This New Year’s will be different. And better.
In the beginning, 2020
Covid-19 infections were initially so serious and scary because we not only had no preventives, but also no specific treatments. A serious infection could result in hospitalization and ICU care where only supportive measures were available. And death was a significant possibility. We subsequently developed better inpatient treatments (with steroids) and hospital deaths lessened.
Vaccines and outpatient antibodies 2020-21
Several companies in late 2020 and early 2021 developed dual monoclonal antibody treatments that could mitigate recent infections if given promptly which further helped reduce mortality.
Then in early 2021 the vaccines (Pfizer, Moderna and J&J) were given emergency approval. Most but not all people started taking them. Our three vaccines are highly effective in preventing serious disease, but do not completely prevent infections. And their benefits are waning with time. Booster shots are now being rolled out which should restore and maintain substantial immunity. We are giving boosters in our offices. And children’s vaccines are out next week.
Yet in late 2021 we still lack specific oral antiviral drugs that can be used outside of hospitals and have no tools to protect the many people with complex diseases who were immunosuppressed and do not mount an antibody response when given the vaccines. This is especially true of transplant patients.
Now our therapeutic options are about to dramatically improve.
New Covid-19 treatments coming online
Around New Year’s we should have effective oral antiviral drug therapy to treat Covid-19 disease with Merck’s molnupiravir. A course of 800 mg twice daily for 5 days appears highly effective. FDA evaluation and likely approval is underway. Other related oral antivirals are close behind. Surprisingly, oral fluvoxamine (an SSRI treatment for obsessive-compulsive disorder) may be somewhat useful for early outpatient Covid-19 cases. And ongoing controlled trials with ivermectin conceivably could show some benefit.

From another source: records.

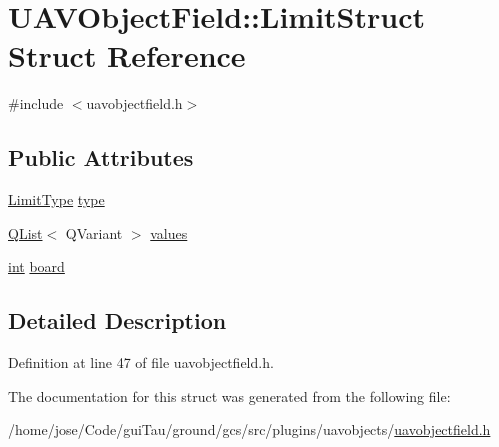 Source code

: \hypertarget{struct_u_a_v_object_field_1_1_limit_struct}{\section{U\-A\-V\-Object\-Field\-:\-:Limit\-Struct Struct Reference}
\label{struct_u_a_v_object_field_1_1_limit_struct}
}


{\ttfamily \#include $<$uavobjectfield.\-h$>$}

\subsection*{Public Attributes}
\begin{DoxyCompactItemize}
\item 
\hyperlink{group___u_a_v_objects_plugin_gab90b52ee80a0622d280a4c2fc8e601cb}{Limit\-Type} \hyperlink{group___u_a_v_objects_plugin_ga7f346cc2754bc63a0a0ae587b183b3ff}{type}
\item 
\hyperlink{class_q_list}{Q\-List}$<$ Q\-Variant $>$ \hyperlink{group___u_a_v_objects_plugin_ga27188ffa94eb6c560765dd56b0471561}{values}
\item 
\hyperlink{ioapi_8h_a787fa3cf048117ba7123753c1e74fcd6}{int} \hyperlink{group___u_a_v_objects_plugin_gae5d5e0653c652c0e50c62526f8fbee72}{board}
\end{DoxyCompactItemize}


\subsection{Detailed Description}


Definition at line 47 of file uavobjectfield.\-h.



The documentation for this struct was generated from the following file\-:\begin{DoxyCompactItemize}
\item 
/home/jose/\-Code/gui\-Tau/ground/gcs/src/plugins/uavobjects/\hyperlink{uavobjectfield_8h}{uavobjectfield.\-h}\end{DoxyCompactItemize}
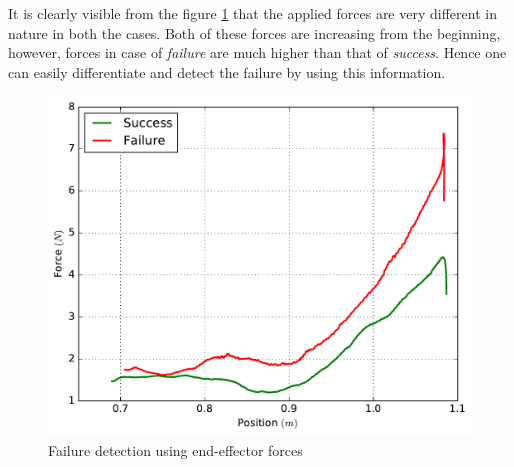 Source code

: \documentclass[sigconf]{acmart}
\begin{document}
It is clearly visible from the figure \ref{fig:position_force} that the applied forces are very different in nature in both the cases. Both of these forces are increasing from the beginning, however, forces in case of \textit{failure} are much higher than that of \textit{success}. Hence one can easily differentiate and detect the failure by using this information.

\begin{figure}
	\includegraphics[width=.9\linewidth]{position_force}
	\caption{Failure detection using end-effector forces}
	\label{fig:position_force}
\end{figure}
\end{document}
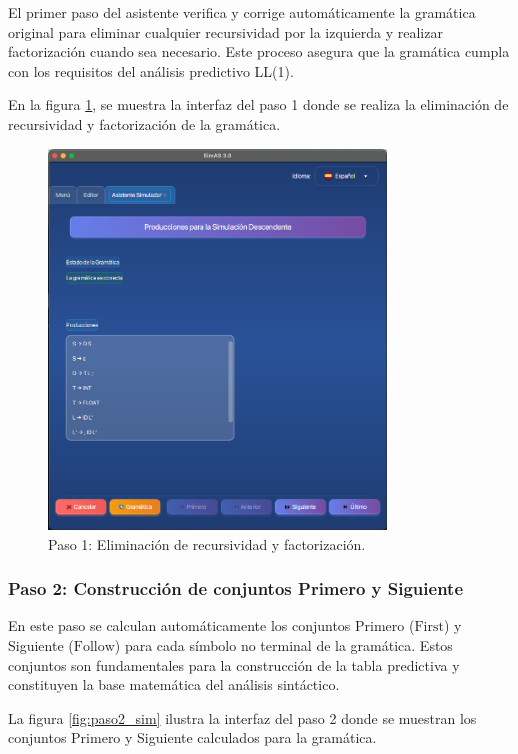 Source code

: El primer paso del asistente verifica y corrige automáticamente la gramática original para eliminar cualquier recursividad por la izquierda y realizar factorización cuando sea necesario. Este proceso asegura que la gramática cumpla con los requisitos del análisis predictivo LL(1).

En la figura \ref{fig:paso1_sim}, se muestra la interfaz del paso 1 donde se realiza la eliminación de recursividad y factorización de la gramática.

\needspace{6cm}
\begin{figure}[H]
\centering
\includegraphics[width=0.8\textwidth]{figuras2/simulador/paso1_recursividad_factorizacion.png}
\caption{Paso 1: Eliminación de recursividad y factorización.}
\label{fig:paso1_sim}
\end{figure}

\subsubsection{Paso 2: Construcción de conjuntos Primero y Siguiente}

En este paso se calculan automáticamente los conjuntos Primero ($\text{First}$) y Siguiente ($\text{Follow}$) para cada símbolo no terminal de la gramática. Estos conjuntos son fundamentales para la construcción de la tabla predictiva y constituyen la base matemática del análisis sintáctico.

La figura \ref{fig:paso2_sim} ilustra la interfaz del paso 2 donde se muestran los conjuntos Primero y Siguiente calculados para la gramática.

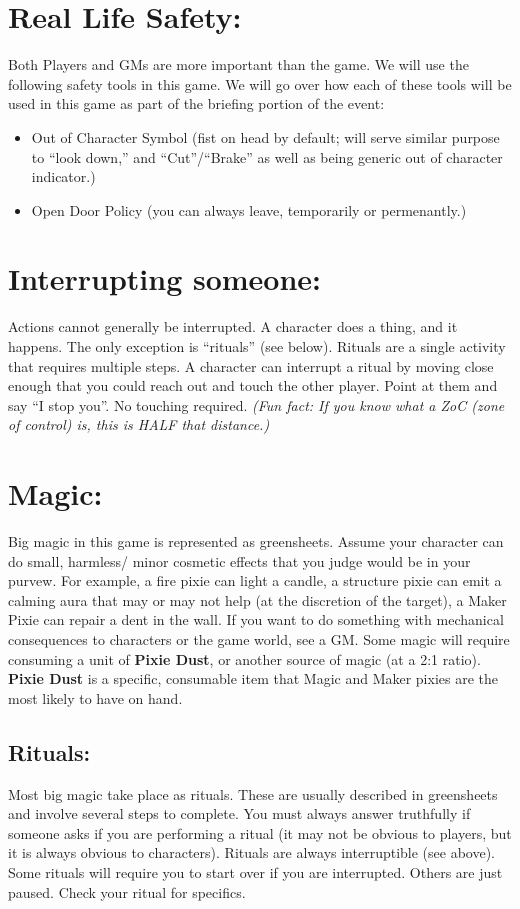 \documentclass[sheet]{PP}
\begin{document}

\section*{Real Life Safety:}
Both Players and GMs are more important than the game. We will use the following safety tools in this game. We will go over how each of these tools will be used in this game as part of the briefing portion of the event: 
\begin{itemize}
  \item Out of Character Symbol (fist on head by default; will serve similar purpose to ``look down,'' and ``Cut''/``Brake'' as well as being generic out of character indicator.)
  \item Open Door Policy (you can always leave, temporarily or permenantly.)
\end{itemize}

\section*{Interrupting someone:}
Actions cannot generally be interrupted. A character does a thing, and it happens. The only exception is ``rituals'' (see below). Rituals are a single activity that requires multiple steps. A character can interrupt a ritual by moving close enough that you could reach out and touch the other player. Point at them and say ``I stop you''. No touching required. \textit{(Fun fact: If you know what a ZoC (zone of control) is, this is HALF that distance.)}

\section*{Magic:}
Big magic in this game is represented as greensheets. Assume your character can do small, harmless/ minor cosmetic effects that you judge would be in your purvew. For example, a fire pixie can light a candle, a structure pixie can emit a calming aura that may or may not help (at the discretion of the target), a Maker Pixie can repair a dent in the wall. If you want to do something with mechanical consequences to characters or the game world, see a GM. Some magic will require consuming a unit of \textbf{Pixie Dust}, or another source of magic (at a 2:1 ratio). \textbf{Pixie Dust} is a specific, consumable item that Magic and Maker pixies are the most likely to have on hand.

\subsection*{Rituals:}
Most big magic take place as rituals. These are usually described in greensheets and involve several steps to complete. You must always answer truthfully if someone asks if you are performing a ritual (it may not be obvious to players, but it is always obvious to characters). Rituals are always interruptible (see above). Some rituals will require you to start over if you are interrupted. Others are just paused. Check your ritual for specifics.
\end{document}
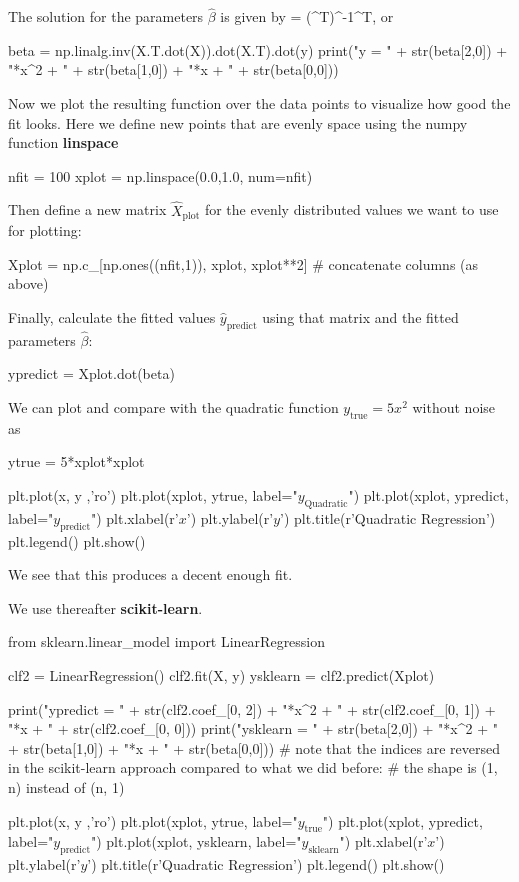 \documentclass[%
oneside,                 %
final,                   %
10pt]{article}
\begin{document}
The solution for the parameters $\hat{\beta}$ is given by
\hat{\beta} = \left(^T\right)^{-1}^T,
or


\bpycod
beta = np.linalg.inv(X.T.dot(X)).dot(X.T).dot(y)
print("y = " + str(beta[2,0]) + "*x^2 + " + str(beta[1,0]) + "*x + " + str(beta[0,0]))
\epycod

Now we plot the resulting function over the data points to visualize
how good the fit looks. Here we define new points that are evenly space using the numpy function \textbf{linspace}

\bpycod
nfit = 100
xplot = np.linspace(0.0,1.0, num=nfit)
\epycod

Then define a new matrix $\hat{X}_{\mathrm{plot}}$ for the evenly
distributed values we want to use for plotting:


\bpycod
Xplot = np.c_[np.ones((nfit,1)), xplot, xplot**2] # concatenate columns (as above)
\epycod

Finally, calculate the fitted values $\hat{y}_{\mathrm{predict}}$
using that matrix and the fitted parameters $\hat{\beta}$:


\bpycod
ypredict = Xplot.dot(beta)
\epycod

We can plot and compare with the quadratic function $y_{\mathrm{true}} = 5x^2$ without noise as

\bpycod
ytrue = 5*xplot*xplot

plt.plot(x, y ,'ro')
plt.plot(xplot, ytrue, label="$y_{\mathrm{Quadratic}}$")
plt.plot(xplot, ypredict, label="$y_{\mathrm{predict}}$")
plt.xlabel(r'$x$')
plt.ylabel(r'$y$')
plt.title(r'Quadratic Regression')
plt.legend()
plt.show()
\epycod

We see that this produces a decent enough fit.

We use thereafter \textbf{scikit-learn}.


\bpycod
from sklearn.linear_model import LinearRegression

clf2 = LinearRegression()
clf2.fit(X, y)
ysklearn = clf2.predict(Xplot)

print("ypredict = " + str(clf2.coef_[0, 2]) + "*x^2 + " + str(clf2.coef_[0, 1]) + "*x + " + str(clf2.coef_[0, 0]))
print("ysklearn = " + str(beta[2,0]) + "*x^2 + " + str(beta[1,0]) + "*x + " + str(beta[0,0]))
# note that the indices are reversed in the scikit-learn approach compared to what we did before:
# the shape is (1, n) instead of (n, 1)

plt.plot(x, y ,'ro')
plt.plot(xplot, ytrue, label="$y_{\mathrm{true}}$")
plt.plot(xplot, ypredict, label="$y_{\mathrm{predict}}$")
plt.plot(xplot, ysklearn, label="$y_{\mathrm{sklearn}}$")
plt.xlabel(r'$x$')
plt.ylabel(r'$y$')
plt.title(r'Quadratic Regression')
plt.legend()
plt.show()
\epycod
\end{document}
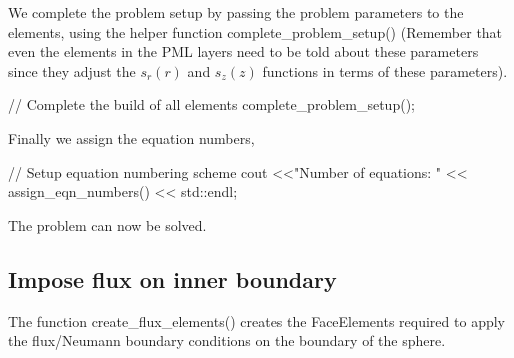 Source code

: We complete the problem setup by passing the problem parameters to the elements, using the helper function {\ttfamily complete\+\_\+problem\+\_\+setup()} (Remember that even the elements in the P\+ML layers need to be told about these parameters since they adjust the $ s_r(r) $ and $ s_z(z) $ functions in terms of these parameters).

 
\begin{DoxyCodeInclude}
 \textcolor{comment}{// Complete the build of all elements}
 complete\_problem\_setup();

\end{DoxyCodeInclude}


Finally we assign the equation numbers,

 
\begin{DoxyCodeInclude}
 \textcolor{comment}{// Setup equation numbering scheme}
 cout <<\textcolor{stringliteral}{"Number of equations: "} << assign\_eqn\_numbers() << std::endl;

\end{DoxyCodeInclude}


The problem can now be solved.



\hypertarget{index_inner_flx}{}\subsection{Impose flux on inner boundary}\label{index_inner_flx}
The function {\ttfamily create\+\_\+flux\+\_\+elements()} creates the Face\+Elements required to apply the flux/\+Neumann boundary conditions on the boundary of the sphere.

Also around New Years, we are likely to have AstraZeneca’s dual monoclonal antibody treatments (tixagevimab and cilgavimab, which target the receptor binding domain of the SARS-CoV-2 spike protein) that have been demonstrated in two Phase 3 trials to be effective for post-exposure prophylaxis and, perhaps more importantly, for pre-exposure prophylaxis. That means that immunocompromised people can be given two simultaneous intramuscular injections of those antibodies and receive (according to the Phase 3 PROVENT trial data) substantial protection (77% reduction) against infection for many (possibly 6-9) months. I find that truly exciting.
Fighting Covid-19 in 2022
Be optimistic. Our tools to prevent and fight Covid-19 in the New Year will be vastly better. We will have the vaccines and boosters for active immunity for adults and children. (OHC is starting to give Moderna boosters to our members next Monday.) We will have antibody injections for immunocompromised persons to protect them against serious infection for six months or more. We will have a number of antibody injections or infusions to use immediately after documented exposure to short-circuit active infections, and continued therapeutic antibody infusions for early infections. And we will likely have at least molnupiravir as an effective oral antiviral treatment to use for any documented infection. What a difference!
We have all been going stir-crazy for over 18 months. But now I believe it realistic that we will all be safer from Covid-19 as of the New Year and that we should be able to emerge from our protective cocoons and socialize more normally by next spring. Maybe even a good indoor restaurant meal without fear.